The Altair Community is migrating to a new platform to provide a better experience for you. In preparation for the migration, the Altair Community is on read-only mode from October 28 - November 6, 2024. Technical support via cases will continue to work as is. For any urgent requests from Students/Faculty members, please submit the form linked here
What is the maximum amount of rows
Jeffersonjpa
Member Posts: 5 Learner II
in Help
What is the maximum amount of rows you have already imported into the rapidminer? 10 million ?
0
Best Answers
-
David_A Administrator, Moderator, Employee-RapidMiner, RMResearcher, Member Posts: 297 RM ResearchYou mean, what's the largest data set you can work with?

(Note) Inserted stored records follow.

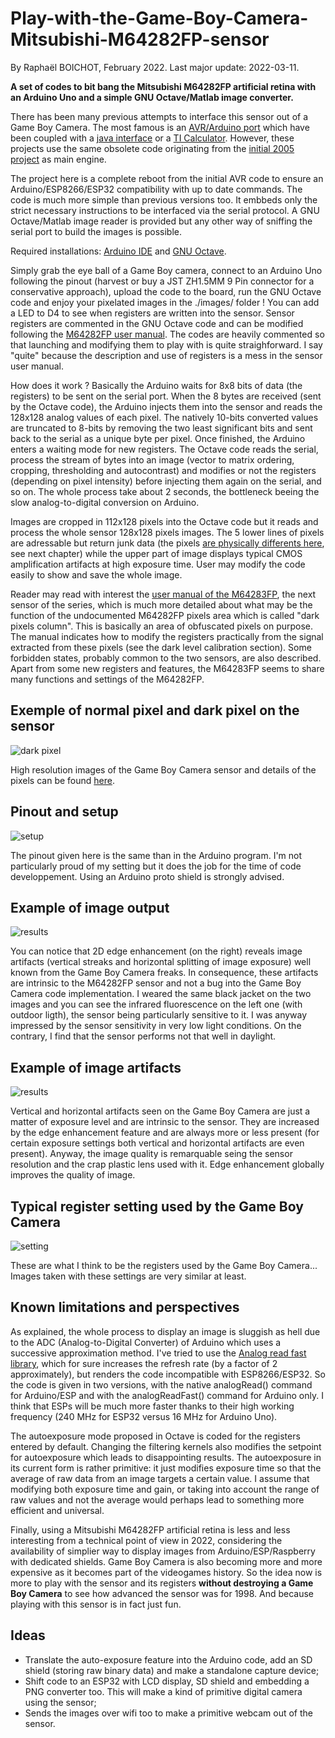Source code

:# Play-with-the-Game-Boy-Camera-Mitsubishi-M64282FP-sensor
By Raphaël BOICHOT, February 2022. Last major update: 2022-03-11.

**A set of codes to bit bang the Mitsubishi M64282FP artificial retina with an Arduino Uno and a simple GNU Octave/Matlab image converter.**

There has been many previous attempts to interface this sensor out of a Game Boy Camera. The most famous is an [AVR/Arduino port](https://github.com/shimniok/avr-gameboy-cam) which have been coupled with a [java interface](https://www.bot-thoughts.com/2010/04/gameboy-camera-prototyping.html) or a [TI Calculator](https://www.cemetech.net/projects/item.php?id=54). However, these projects use the same obsolete code originating from the [initial 2005 project](http://sophiateam.undrgnd.free.fr/microcontroller/camera/) as main engine.

The project here is a complete reboot from the initial AVR code to ensure an Arduino/ESP8266/ESP32 compatibility with up to date commands. The code is much more simple than previous versions too. It embbeds only the strict necessary instructions to be interfaced via the serial protocol. A GNU Octave/Matlab image reader is provided but any other way of sniffing the serial port to build the images is possible.

Required installations: [Arduino IDE](https://www.arduino.cc/en/software) and [GNU Octave](https://www.gnu.org/software/octave/index).

Simply grab the eye ball of a Game Boy camera, connect to an Arduino Uno following the pinout (harvest or buy a JST ZH1.5MM 9 Pin connector for a conservative approach), upload the code to the board, run the GNU Octave code and enjoy your pixelated images in the ./images/ folder ! You can add a LED to D4 to see when registers are written into the sensor. Sensor registers are commented in the GNU Octave code and can be modified following the [M64282FP user manual](https://github.com/Raphael-Boichot/Play-with-the-Game-Boy-Camera-Mitsubishi-M64282FP-sensor/blob/main/Additionnal%20informations/Mitsubishi%20Integrated%20Circuit%20M64282FP%20Image%20Sensor.pdf). The codes are heavily commented so that launching and modifying them to play with is quite straighforward. I say "quite" because the description and use of registers is a mess in the sensor user manual.

How does it work ? Basically the Arduino waits for 8x8 bits of data (the registers) to be sent on the serial port. When the 8 bytes are received (sent by the Octave code), the Arduino injects them into the sensor and reads the 128x128 analog values of each pixel. The natively 10-bits converted values are truncated to 8-bits by removing the two least significant bits and sent back to the serial as a unique byte per pixel. Once finished, the Arduino enters a waiting mode for new registers. The Octave code reads the serial, process the stream of bytes into an image (vector to matrix ordering, cropping, thresholding and autocontrast) and modifies or not the registers (depending on pixel intensity) before injecting them again on the serial, and so on. The whole process take about 2 seconds, the bottleneck beeing the slow analog-to-digital conversion on Arduino.

Images are cropped in 112x128 pixels into the Octave code but it reads and process the whole sensor 128x128 pixels images. The 5 lower lines of pixels are adressable but return junk data (the pixels [are physically differents here](https://github.com/Raphael-Boichot/Game-Boy-chips-decapping-project), see next chapter) while the upper part of image displays typical CMOS amplification artifacts at high exposure time. User may modify the code easily to show and save the whole image. 

Reader may read with interest the [user manual of the M64283FP](https://github.com/Raphael-Boichot/Play-with-the-Game-Boy-Camera-Mitsubishi-M64282FP-sensor/blob/main/Additionnal%20informations/Mitsubishi%20Integrated%20Circuit%20M64283FP%20Image%20Sensor.pdf), the next sensor of the series, which is much more detailed about what may be the function of the undocumented M64282FP pixels area which is called "dark pixels column". This is basically an area of obfuscated pixels on purpose. The manual indicates how to modify the registers practically from the signal extracted from these pixels (see the dark level calibration section). Some forbidden states, probably common to the two sensors, are also described. Apart from some new registers and features, the M64283FP seems to share many functions and settings of the M64282FP.

## Exemple of normal pixel and dark pixel on the sensor
![dark pixel](https://github.com/Raphael-Boichot/Play-with-the-Game-Boy-Camera-Mitsubishi-M64282FP-sensor/blob/main/Additionnal%20informations/Mitsubishi%20M64282FP_detail%20of%20light%20sensors.png)

High resolution images of the Game Boy Camera sensor and details of the pixels can be found [here](https://github.com/Raphael-Boichot/Game-Boy-chips-decapping-project).

## Pinout and setup
![setup](https://github.com/Raphael-Boichot/Play-with-the-Game-Boy-Camera-Mitsubishi-M64282FP-sensor/blob/main/Additionnal%20informations/setup.png)

The pinout given here is the same than in the Arduino program. I'm not particularly proud of my setting but it does the job for the time of code developpement. Using an Arduino proto shield is strongly advised.

## Example of image output
![results](https://github.com/Raphael-Boichot/Play-with-the-Game-Boy-Camera-Mitsubishi-M64282FP-sensor/blob/main/Additionnal%20informations/results.png)

You can notice that 2D edge enhancement (on the right) reveals image artifacts (vertical streaks and horizontal splitting of image exposure) well known from the Game Boy Camera freaks. In consequence, these artifacts are intrinsic to the M64282FP sensor and not a bug into the Game Boy Camera code implementation. I weared the same black jacket on the two images and you can see the infrared fluorescence on the left one (with outdoor ligth), the sensor being particularly sensitive to it. I was anyway impressed by the sensor sensitivity in very low light conditions. On the contrary, I find that the sensor performs not that well in daylight.

## Example of image artifacts
![results](https://github.com/Raphael-Boichot/Play-with-the-Game-Boy-Camera-Mitsubishi-M64282FP-sensor/blob/main/Additionnal%20informations/Artifacts.png)

Vertical and horizontal artifacts seen on the Game Boy Camera are just a matter of exposure level and are intrinsic to the sensor. They are increased by the edge enhancement feature and are always more or less present (for certain exposure settings both vertical and horizontal artifacts are even present). Anyway, the image quality is remarquable seing the sensor resolution and the crap plastic lens used with it. Edge enhancement globally improves the quality of image.

## Typical register setting used by the Game Boy Camera
![setting](https://github.com/Raphael-Boichot/Play-with-the-Game-Boy-Camera-Mitsubishi-M64282FP-sensor/blob/main/Additionnal%20informations/setting.png)

These are what I think to be the registers used by the Game Boy Camera... Images taken with these settings are very similar at least.

## Known limitations and perspectives
As explained, the whole process to display an image is sluggish as hell due to the ADC (Analog-to-Digital Converter) of Arduino which uses a successive approximation method. I've tried to use the [Analog read fast library](https://github.com/avandalen/avdweb_AnalogReadFast), which for sure increases the refresh rate (by a factor of 2 approximately), but renders the code incompatible with ESP8266/ESP32. So the code is given in two versions, with the native analogRead() command for Arduino/ESP and with the analogReadFast() command for Arduino only. I think that ESPs will be much more faster thanks to their high working frequency (240 MHz for ESP32 versus 16 MHz for Arduino Uno).

The autoexposure mode proposed in Octave is coded for the registers entered by default. Changing the filtering kernels also modifies the setpoint for autoexposure which leads to disappointing results. The autoexposure in its current form is rather primitive: it just modifies exposure time so that the average of raw data from an image targets a certain value. I assume that modifying both exposure time and gain, or taking into account the range of raw values and not the average would perhaps lead to something more efficient and universal.

Finally, using a Mitsubishi M64282FP artificial retina is less and less interesting from a technical point of view in 2022, considering the availability of simplier way to display images from Arduino/ESP/Raspberry with dedicated shields. Game Boy Camera is also becoming more and more expensive as it becomes part of the videogames history. So the idea now is more to play with the sensor and its registers **without destroying a Game Boy Camera** to see how advanced the sensor was for 1998. And because playing with this sensor is in fact just fun.

## Ideas
- Translate the auto-exposure feature into the Arduino code, add an SD shield (storing raw binary data) and make a standalone capture device;
- Shift code to an ESP32 with LCD display, SD shield and embedding a PNG converter too. This will make a kind of primitive digital camera using the sensor;
- Sends the images over wifi too to make a primitive webcam out of the sensor.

That would highly depend on your available hardware (storage space, RAM, ...) but other than that, there is no limit (considering you don't hit your license limit). On my travel laptop with only only 8GB of RAM, I could easily create a test data set with 10 million rows of random data.
But of course if you actual start working with the data, the memory requirements and practical run time limits are more complex.
I hope that helps.2 -
sgenzer Administrator, Moderator, Employee-RapidMiner, RapidMiner Certified Analyst, Community Manager, Member, University Professor, PM Moderator Posts: 2,959 Community Managerhi @Jeffersonjpa I don't think you're really going to get an answer to this question Almost all of our customers use proprietary data and hence we are not able to give you what you're looking for. I can, however, share this example of just how powerful the platform is - given enough resources. It is a from an unnamed commercial customer running real data:
Dataset: 1.5m examples (rows), 49 attributes (columns) of which 5 were nominal and 44 were numerical
Hardware: cluster of 64 AMD Opteron 6380 chipsets (16 cores each, 2.5MHz), 504GB RAM with 384GB swap
Generalized Linear Model (GLM): runtime = 1 min 21 sec
Deep Learning (H2O implementation): runtime = 7 min 29 sec
User reported that all CPUs were "pegged" during this run with up to 180GB being consumed at times.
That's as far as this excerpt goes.